No-Compete Contract Isn’t Worth the Paper It’s Written on. After termination of employment, a contractual non-competition clause usually is not enforceable. Under California law, an employee ordinarily may compete with his or her prior employer, even if the employee signed an agreement that prohibits competition. Of course there are exceptions to this rule. In brief, a non-competition clause can be enforceable if it was (i) entered into as part of the sale of a business; or (ii) entered into pursuant to a partnership agreement or shareholders agreement that prohibits a withdrawing employee’s competition in a limited geographic area.
Who Gets the Customers? Although a prohibition on competition may be unenforceable, the departing employee still may not unfairly steal customers. What is unfair? In general, the law will prohibit an employee from using the customer list of the former employer if: (i) the customer list was a trade secret; and (ii) the former employee misappropriated the list.
As to the first element, a customer list can be a trade secret when the employer has invested much time and effort in creating it and has kept it secret. A protected customer list can contain, for example, information about the particular needs and interests of the customers.
As to the second element, once the employer has proven that the customer list is a trade secret, it then must prove that the employee misappropriated the list. Here the issue is whether the departing employee solicited the customers, as opposed to merely announcing a change in professional affiliation. In other words, the employee may announce his or her new status to the employer’s customers, but may not go any further. To go further would be to solicit the customers, which is prohibited. The distinction between solicitation and mere announcement is a shifting line, and the departing employee must take great care not to cross it.

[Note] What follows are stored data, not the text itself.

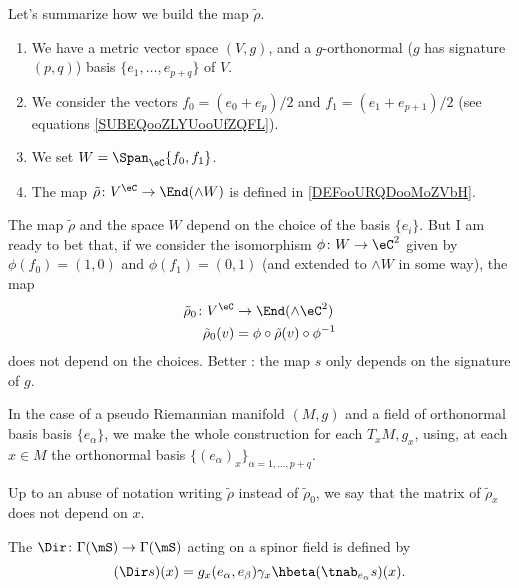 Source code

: \begin{normaltext}		\label{NORMooUCULooJVYkzO}
	Let's summarize how we build the map \( \tilde \rho\).
	\begin{enumerate}
		\item
		      We have a metric vector space \( (V,g)\), and a \( g\)-orthonormal (\( g\) has signature \( (p,q)\)) basis \( \{ e_1,\ldots,e_{p+q} \}\) of \( V\).

		\item
		      We consider the vectors \( f_0=(e_0+e_p)/2\) and \( f_1=(e_1+e_{p+1})/2\) (see equations \eqref{SUBEQooZLYUooUfZQFL}).
		\item
		      We set \( W=\Span_{\eC}\{ f_0,f_1 \}\).
		\item
		      The map \(\tilde \rho \colon V^{\eC}\to \End(\wedge W)  \) is defined in \eqref{DEFooURQDooMoZVbH}.
	\end{enumerate}
	The map \( \tilde \rho\) and the space \( W\) depend on the choice of the basis \( \{ e_i \}\). But I am ready to bet that, if we consider the isomorphism \(\phi \colon W\to \eC^2  \) given by \( \phi(f_0)=(1,0)\) and \( \phi(f_1)=(0,1)\) (and extended to \( \wedge W\) in some way), the map
	\begin{equation}
		\begin{aligned}
			\tilde \rho_0\colon V^{\eC} & \to \End(\wedge \eC^2)                 \\
			\tilde \rho_0(v)            & =\phi\circ\tilde \rho(v)\circ\phi^{-1}
		\end{aligned}
	\end{equation}
	does not depend on the choices. Better : the map \( s\) only depends on the signature of \( g\).

	In the case of a pseudo Riemannian manifold \( (M,g)\) and a field of orthonormal basis basis \( \{ e_{\alpha} \}\), we make the whole construction for each \( T_xM, g_x\), using, at each \( x\in M\) the orthonormal basis \( \{ (e_{\alpha})_x \}_{\alpha=1,\ldots,p+q}\).

	Up to an abuse of notation writing \( \tilde \rho\) instead of \( \tilde \rho_0\), we say that the matrix of \( \tilde \rho_x\) does not depend on \( x\).
\end{normaltext}

\begin{definition}		\label{DEFooEGABooZPccEp}
	The  $\Dir\colon \Gamma(\mS)\to \Gamma(\mS)$ acting on a spinor field is defined by
	\begin{equation}\label{dirac}
		(\Dir s)(x)=g_x(e_{\alpha},e_{\beta})\gamma_x\hbeta(\tnab_{e_{\alpha}}s)(x).
	\end{equation}
\end{definition}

Who Gets the Rank and File Employees? The rule on the solicitation of office managers and other employees is similar to the rule for the solicitation of customers. In general, California law protects the right of employees to change employment. A departing employee, however, may not solicit or ask other employees to leave the former employer. Rather, the departing employee may only announce his or her plans. The employee must then back off, and permit other employees to initiate the next contact – by requesting to join the departing employee in the competing business.
For more on this, see my article, Stealing Employees.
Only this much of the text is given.